1、源代码及预训练模型准备
(1)官方源码下载地址:
https://github.com/facebookresearch/Detectron
(2)预训练模型下载地址(R-50):
https://dl.fbaipublicfiles.com/detectron/ImageNetPretrained/MSRA/R-50.pkl
2、运行环境搭建
略,详见源码的md说明文件。。。
3、数据集准备
(1)数据集存放位置
$DETECTRON/detectron/datasets/data
把数据集放置在如上目录下.
(2)数据集目录结构(当然这个目录结构可以自由设定),比如我的:
hainu
|_ train
| |_ .jpg
| |_ ...
| |_ .jpg
|_ val
| |_ .jpg
| |_ ...
| |_ .jpg
|_ annotations
|_ instances_train.json
|_ instances_val.json
(3)注册自己的数据集
在$DETECTRON//detectron/datasets/dataset_catalog.py文件中注册自己的数据集
打开dataset_catalog.py可看到coco_2014数据集注册方式如下:
'coco_2014_train': {
_IM_DIR:
_DATA_DIR + '/coco/coco_train2014',
_ANN_FN:
_DATA_DIR + '/coco/annotations/instances_train2014.json'
},
'coco_2014_val': {
_IM_DIR:
_DATA_DIR + '/coco/coco_val2014',
_ANN_FN:
_DATA_DIR + '/coco/annotations/instances_val2014.json'
},
照猫画虎注册自己的数据集:
'anthrax_train': {
_IM_DIR:
_DATA_DIR + '/hainu/train',
_ANN_FN:
_DATA_DIR + '/hainu/annotations/instance_train.json'
},
'anthrax_val': {
_IM_DIR:
_DATA_DIR + '/hainu/val',
_ANN_FN:
_DATA_DIR + '/hainu/annotations/instance_val.json'
}
至此,数据集注册完成.
4、开始用自己的数据集训练mask-rcnn
注:训练及测试网络命令:
#训练
python2 tools/train_net.py \
--cfg configs/getting_started/tutorial_1gpu_e2e_mask_rcnn_R-50-FPN.yaml \
OUTPUT_DIR /home/output
#预测有test_net.py和infer_simple.py两种,其中test_net.py有输出详细的评价指标而infer_simple.py没有。

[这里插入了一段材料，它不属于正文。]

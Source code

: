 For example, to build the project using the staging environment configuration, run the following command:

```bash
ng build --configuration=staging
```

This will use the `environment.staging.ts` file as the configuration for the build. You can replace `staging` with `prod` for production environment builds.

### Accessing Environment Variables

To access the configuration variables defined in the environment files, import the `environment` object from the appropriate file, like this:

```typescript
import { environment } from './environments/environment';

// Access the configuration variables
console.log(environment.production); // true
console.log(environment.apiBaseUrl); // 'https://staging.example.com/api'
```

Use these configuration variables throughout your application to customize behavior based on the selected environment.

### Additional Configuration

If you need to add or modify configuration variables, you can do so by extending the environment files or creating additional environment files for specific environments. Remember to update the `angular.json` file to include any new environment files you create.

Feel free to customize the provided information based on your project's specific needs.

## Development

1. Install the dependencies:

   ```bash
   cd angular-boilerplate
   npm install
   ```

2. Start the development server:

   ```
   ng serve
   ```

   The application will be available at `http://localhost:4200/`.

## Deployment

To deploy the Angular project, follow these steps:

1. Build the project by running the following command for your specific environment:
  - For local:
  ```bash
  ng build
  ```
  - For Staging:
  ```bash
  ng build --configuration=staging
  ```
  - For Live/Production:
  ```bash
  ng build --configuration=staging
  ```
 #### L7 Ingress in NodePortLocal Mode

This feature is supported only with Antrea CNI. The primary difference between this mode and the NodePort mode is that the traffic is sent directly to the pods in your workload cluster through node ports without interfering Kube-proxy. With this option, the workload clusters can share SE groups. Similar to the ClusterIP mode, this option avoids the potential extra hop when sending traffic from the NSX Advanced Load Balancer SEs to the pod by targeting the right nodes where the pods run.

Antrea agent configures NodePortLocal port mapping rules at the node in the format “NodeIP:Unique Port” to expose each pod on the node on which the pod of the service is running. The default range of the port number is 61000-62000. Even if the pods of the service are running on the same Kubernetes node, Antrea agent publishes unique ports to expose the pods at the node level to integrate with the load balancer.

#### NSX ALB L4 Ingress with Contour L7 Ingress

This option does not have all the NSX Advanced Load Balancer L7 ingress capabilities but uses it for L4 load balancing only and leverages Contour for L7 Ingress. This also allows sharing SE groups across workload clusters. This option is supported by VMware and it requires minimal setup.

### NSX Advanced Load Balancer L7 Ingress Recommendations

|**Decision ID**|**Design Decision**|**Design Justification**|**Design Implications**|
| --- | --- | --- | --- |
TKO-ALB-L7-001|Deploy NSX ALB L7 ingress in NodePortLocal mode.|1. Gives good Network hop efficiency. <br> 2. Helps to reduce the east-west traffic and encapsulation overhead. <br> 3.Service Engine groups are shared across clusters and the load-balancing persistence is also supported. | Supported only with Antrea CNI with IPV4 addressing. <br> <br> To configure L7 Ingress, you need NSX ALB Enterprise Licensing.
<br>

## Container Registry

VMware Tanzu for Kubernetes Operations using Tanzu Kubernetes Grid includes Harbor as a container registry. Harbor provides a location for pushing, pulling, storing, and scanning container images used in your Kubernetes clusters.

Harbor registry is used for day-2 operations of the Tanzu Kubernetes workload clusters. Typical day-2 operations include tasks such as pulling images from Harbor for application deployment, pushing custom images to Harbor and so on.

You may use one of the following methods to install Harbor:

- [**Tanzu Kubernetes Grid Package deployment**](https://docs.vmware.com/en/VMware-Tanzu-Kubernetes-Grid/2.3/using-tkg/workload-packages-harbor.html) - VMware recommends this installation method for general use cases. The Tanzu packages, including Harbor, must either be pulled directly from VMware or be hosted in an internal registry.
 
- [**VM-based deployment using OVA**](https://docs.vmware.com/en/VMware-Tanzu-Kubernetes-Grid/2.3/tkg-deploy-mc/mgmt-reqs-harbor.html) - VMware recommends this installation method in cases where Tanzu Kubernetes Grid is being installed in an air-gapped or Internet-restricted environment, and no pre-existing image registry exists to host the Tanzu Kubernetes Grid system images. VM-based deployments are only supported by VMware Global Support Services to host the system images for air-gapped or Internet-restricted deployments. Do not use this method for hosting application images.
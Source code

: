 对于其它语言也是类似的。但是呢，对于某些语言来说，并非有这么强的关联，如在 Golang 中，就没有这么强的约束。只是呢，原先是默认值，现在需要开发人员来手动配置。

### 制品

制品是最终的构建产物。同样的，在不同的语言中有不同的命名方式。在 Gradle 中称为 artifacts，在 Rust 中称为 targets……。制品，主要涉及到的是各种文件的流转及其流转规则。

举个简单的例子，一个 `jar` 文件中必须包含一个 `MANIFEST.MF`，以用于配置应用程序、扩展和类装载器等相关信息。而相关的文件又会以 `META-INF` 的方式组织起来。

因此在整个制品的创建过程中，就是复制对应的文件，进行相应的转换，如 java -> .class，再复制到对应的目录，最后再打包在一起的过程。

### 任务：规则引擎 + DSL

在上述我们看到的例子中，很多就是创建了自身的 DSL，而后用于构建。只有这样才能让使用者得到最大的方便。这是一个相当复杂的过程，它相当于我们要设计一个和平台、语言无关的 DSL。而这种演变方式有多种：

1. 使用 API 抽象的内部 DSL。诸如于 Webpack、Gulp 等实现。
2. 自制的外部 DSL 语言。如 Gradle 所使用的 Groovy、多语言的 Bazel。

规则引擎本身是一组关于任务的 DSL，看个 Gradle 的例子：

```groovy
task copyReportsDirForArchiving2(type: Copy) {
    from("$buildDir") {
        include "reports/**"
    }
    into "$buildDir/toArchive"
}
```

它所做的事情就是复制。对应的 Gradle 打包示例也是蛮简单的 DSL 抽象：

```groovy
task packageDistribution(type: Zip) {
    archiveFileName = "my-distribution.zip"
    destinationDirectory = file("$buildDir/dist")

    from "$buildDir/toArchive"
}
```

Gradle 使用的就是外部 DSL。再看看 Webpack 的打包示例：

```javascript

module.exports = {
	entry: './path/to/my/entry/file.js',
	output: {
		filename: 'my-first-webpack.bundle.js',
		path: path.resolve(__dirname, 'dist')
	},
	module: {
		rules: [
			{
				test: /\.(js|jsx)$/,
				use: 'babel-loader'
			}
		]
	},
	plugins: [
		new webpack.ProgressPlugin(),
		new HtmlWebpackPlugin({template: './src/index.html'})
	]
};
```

即预测时可以:
#预测
python2 tools/test_net.py \
--cfg configs/12_2017_baselines/e2e_mask_rcnn_R-50-FPN_2x.yaml \
TEST.WEIGHTS /home/output/model_final.pkl \
NUM_GPUS 1
#也可以这样预测,此方式把要测试的图片放到$DETECTRON/demo目录下,下述wts参数请自行修改
python tools/infer_simple.py \
--cfg configs/12_2017_baselines/e2e_mask_rcnn_R-101-FPN_2x.yaml \
--output-dir /tmp/detectron-visualizations \
--image-ext jpg \
--wts https://dl.fbaipublicfiles.com/detectron/35861858/12_2017_baselines/e2e_mask_rcnn_R-101-FPN_2x.yaml.02_32_51.SgT4y1cO/output/train/coco_2014_train:coco_2014_valminusminival/generalized_rcnn/model_final.pkl \
demo
(1)训练前修改$DETECTRON/detectron/configs/getting_started目录下的yaml文件
(2)2019年2月份下载下来的源码中,发现在$DETECTRON/detectron/configs/getting_started目录下的yaml文件都只是适用于训练faster-rcnn的,因此要训练mask-rcnn需要把mask部分添加进去(下面有说明).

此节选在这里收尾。